◆ Task to complete: Working from the records below, repeat exactly the lines starting at the line that contains "- Connection timeouts" and ending at the line that contains "- Pagination support", inclusive.

◆ Record set:
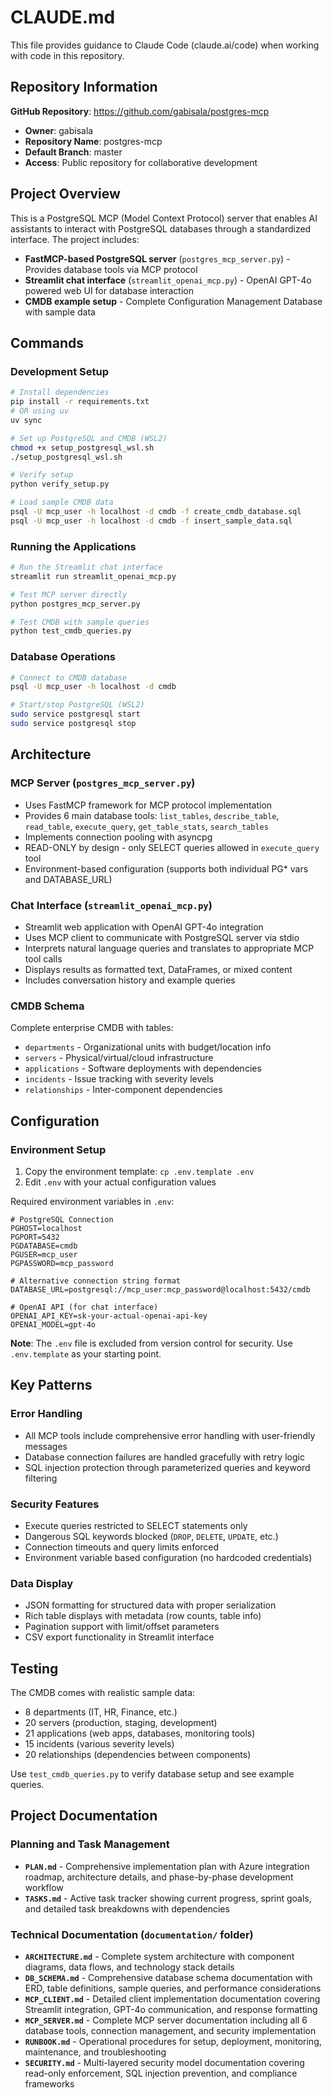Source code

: # CLAUDE.md

This file provides guidance to Claude Code (claude.ai/code) when working with code in this repository.

## Repository Information

**GitHub Repository**: https://github.com/gabisala/postgres-mcp
- **Owner**: gabisala
- **Repository Name**: postgres-mcp
- **Default Branch**: master
- **Access**: Public repository for collaborative development

## Project Overview

This is a PostgreSQL MCP (Model Context Protocol) server that enables AI assistants to interact with PostgreSQL databases through a standardized interface. The project includes:

- **FastMCP-based PostgreSQL server** (`postgres_mcp_server.py`) - Provides database tools via MCP protocol
- **Streamlit chat interface** (`streamlit_openai_mcp.py`) - OpenAI GPT-4o powered web UI for database interaction
- **CMDB example setup** - Complete Configuration Management Database with sample data

## Commands

### Development Setup
```bash
# Install dependencies
pip install -r requirements.txt
# OR using uv
uv sync

# Set up PostgreSQL and CMDB (WSL2)
chmod +x setup_postgresql_wsl.sh
./setup_postgresql_wsl.sh

# Verify setup
python verify_setup.py

# Load sample CMDB data
psql -U mcp_user -h localhost -d cmdb -f create_cmdb_database.sql
psql -U mcp_user -h localhost -d cmdb -f insert_sample_data.sql
```

### Running the Applications
```bash
# Run the Streamlit chat interface
streamlit run streamlit_openai_mcp.py

# Test MCP server directly
python postgres_mcp_server.py

# Test CMDB with sample queries
python test_cmdb_queries.py
```

### Database Operations
```bash
# Connect to CMDB database
psql -U mcp_user -h localhost -d cmdb

# Start/stop PostgreSQL (WSL2)
sudo service postgresql start
sudo service postgresql stop
```

## Architecture

### MCP Server (`postgres_mcp_server.py`)
- Uses FastMCP framework for MCP protocol implementation
- Provides 6 main database tools: `list_tables`, `describe_table`, `read_table`, `execute_query`, `get_table_stats`, `search_tables`
- Implements connection pooling with asyncpg
- READ-ONLY by design - only SELECT queries allowed in `execute_query` tool
- Environment-based configuration (supports both individual PG* vars and DATABASE_URL)

### Chat Interface (`streamlit_openai_mcp.py`)
- Streamlit web application with OpenAI GPT-4o integration
- Uses MCP client to communicate with PostgreSQL server via stdio
- Interprets natural language queries and translates to appropriate MCP tool calls
- Displays results as formatted text, DataFrames, or mixed content
- Includes conversation history and example queries

### CMDB Schema
Complete enterprise CMDB with tables:
- `departments` - Organizational units with budget/location info
- `servers` - Physical/virtual/cloud infrastructure
- `applications` - Software deployments with dependencies
- `incidents` - Issue tracking with severity levels
- `relationships` - Inter-component dependencies

## Configuration

### Environment Setup
1. Copy the environment template: `cp .env.template .env`
2. Edit `.env` with your actual configuration values

Required environment variables in `.env`:
```
# PostgreSQL Connection
PGHOST=localhost
PGPORT=5432
PGDATABASE=cmdb
PGUSER=mcp_user
PGPASSWORD=mcp_password

# Alternative connection string format
DATABASE_URL=postgresql://mcp_user:mcp_password@localhost:5432/cmdb

# OpenAI API (for chat interface)
OPENAI_API_KEY=sk-your-actual-openai-api-key
OPENAI_MODEL=gpt-4o
```

**Note**: The `.env` file is excluded from version control for security. Use `.env.template` as your starting point.

## Key Patterns

### Error Handling
- All MCP tools include comprehensive error handling with user-friendly messages
- Database connection failures are handled gracefully with retry logic
- SQL injection protection through parameterized queries and keyword filtering

### Security Features
- Execute queries restricted to SELECT statements only
- Dangerous SQL keywords blocked (`DROP`, `DELETE`, `UPDATE`, etc.)
- Connection timeouts and query limits enforced
- Environment variable based configuration (no hardcoded credentials)

### Data Display
- JSON formatting for structured data with proper serialization
- Rich table displays with metadata (row counts, table info)
- Pagination support with limit/offset parameters
- CSV export functionality in Streamlit interface

## Testing

The CMDB comes with realistic sample data:
- 8 departments (IT, HR, Finance, etc.)
- 20 servers (production, staging, development)
- 21 applications (web apps, databases, monitoring tools)
- 15 incidents (various severity levels)
- 20 relationships (dependencies between components)

Use `test_cmdb_queries.py` to verify database setup and see example queries.

## Project Documentation

### Planning and Task Management
- **`PLAN.md`** - Comprehensive implementation plan with Azure integration roadmap, architecture details, and phase-by-phase development workflow
- **`TASKS.md`** - Active task tracker showing current progress, sprint goals, and detailed task breakdowns with dependencies

### Technical Documentation (`documentation/` folder)
- **`ARCHITECTURE.md`** - Complete system architecture with component diagrams, data flows, and technology stack details
- **`DB_SCHEMA.md`** - Comprehensive database schema documentation with ERD, table definitions, sample queries, and performance considerations  
- **`MCP_CLIENT.md`** - Detailed client implementation documentation covering Streamlit integration, GPT-4o communication, and response formatting
- **`MCP_SERVER.md`** - Complete MCP server documentation including all 6 database tools, connection management, and security implementation
- **`RUNBOOK.md`** - Operational procedures for setup, deployment, monitoring, maintenance, and troubleshooting
- **`SECURITY.md`** - Multi-layered security model documentation covering read-only enforcement, SQL injection prevention, and compliance frameworks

◆ Answer to this problem:
- Connection timeouts and query limits enforced
- Environment variable based configuration (no hardcoded credentials)

### Data Display
- JSON formatting for structured data with proper serialization
- Rich table displays with metadata (row counts, table info)
- Pagination support with limit/offset parameters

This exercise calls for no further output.